(Plain-text document sources)
== Segment start ==
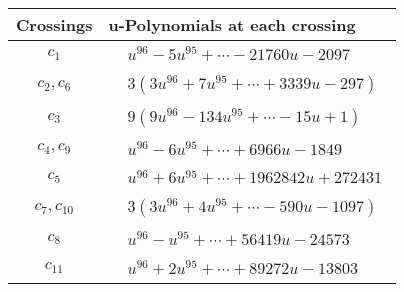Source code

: \documentclass[1p]{elsarticle_modified}
\theoremstyle{definition}
\begin{document}
\begin{tabular}{m{50pt}|m{274pt}}
Crossings & \hspace{64pt}u-Polynomials at each crossing \\
\hline $$\begin{aligned}c_{1}\end{aligned}$$&$\begin{aligned}
&u^{96}-5 u^{95}+\cdots-21760 u-2097
\end{aligned}$\\
\hline $$\begin{aligned}c_{2},c_{6}\end{aligned}$$&$\begin{aligned}
&3(3 u^{96}+7 u^{95}+\cdots+3339 u-297)
\end{aligned}$\\
\hline $$\begin{aligned}c_{3}\end{aligned}$$&$\begin{aligned}
&9(9 u^{96}-134 u^{95}+\cdots-15 u+1)
\end{aligned}$\\
\hline $$\begin{aligned}c_{4},c_{9}\end{aligned}$$&$\begin{aligned}
&u^{96}-6 u^{95}+\cdots+6966 u-1849
\end{aligned}$\\
\hline $$\begin{aligned}c_{5}\end{aligned}$$&$\begin{aligned}
&u^{96}+6 u^{95}+\cdots+1962842 u+272431
\end{aligned}$\\
\hline $$\begin{aligned}c_{7},c_{10}\end{aligned}$$&$\begin{aligned}
&3(3 u^{96}+4 u^{95}+\cdots-590 u-1097)
\end{aligned}$\\
\hline $$\begin{aligned}c_{8}\end{aligned}$$&$\begin{aligned}
&u^{96}- u^{95}+\cdots+56419 u-24573
\end{aligned}$\\
\hline $$\begin{aligned}c_{11}\end{aligned}$$&$\begin{aligned}
&u^{96}+2 u^{95}+\cdots+89272 u-13803
\end{aligned}$\\
\hline
\end{tabular}\\~\\
\end{document}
== Segment end ==
Copy every line above exactly; images stay out.

Source code

: \documentclass[1p]{elsarticle_modified}
\theoremstyle{definition}
\begin{document}
\begin{tabular}{m{50pt}|m{274pt}}
Crossings & \hspace{64pt}u-Polynomials at each crossing \\
\hline $$\begin{aligned}c_{1}\end{aligned}$$&$\begin{aligned}
&u^{96}-5 u^{95}+\cdots-21760 u-2097
\end{aligned}$\\
\hline $$\begin{aligned}c_{2},c_{6}\end{aligned}$$&$\begin{aligned}
&3(3 u^{96}+7 u^{95}+\cdots+3339 u-297)
\end{aligned}$\\
\hline $$\begin{aligned}c_{3}\end{aligned}$$&$\begin{aligned}
&9(9 u^{96}-134 u^{95}+\cdots-15 u+1)
\end{aligned}$\\
\hline $$\begin{aligned}c_{4},c_{9}\end{aligned}$$&$\begin{aligned}
&u^{96}-6 u^{95}+\cdots+6966 u-1849
\end{aligned}$\\
\hline $$\begin{aligned}c_{5}\end{aligned}$$&$\begin{aligned}
&u^{96}+6 u^{95}+\cdots+1962842 u+272431
\end{aligned}$\\
\hline $$\begin{aligned}c_{7},c_{10}\end{aligned}$$&$\begin{aligned}
&3(3 u^{96}+4 u^{95}+\cdots-590 u-1097)
\end{aligned}$\\
\hline $$\begin{aligned}c_{8}\end{aligned}$$&$\begin{aligned}
&u^{96}- u^{95}+\cdots+56419 u-24573
\end{aligned}$\\
\hline $$\begin{aligned}c_{11}\end{aligned}$$&$\begin{aligned}
&u^{96}+2 u^{95}+\cdots+89272 u-13803
\end{aligned}$\\
\hline
\end{tabular}\\~\\
\end{document}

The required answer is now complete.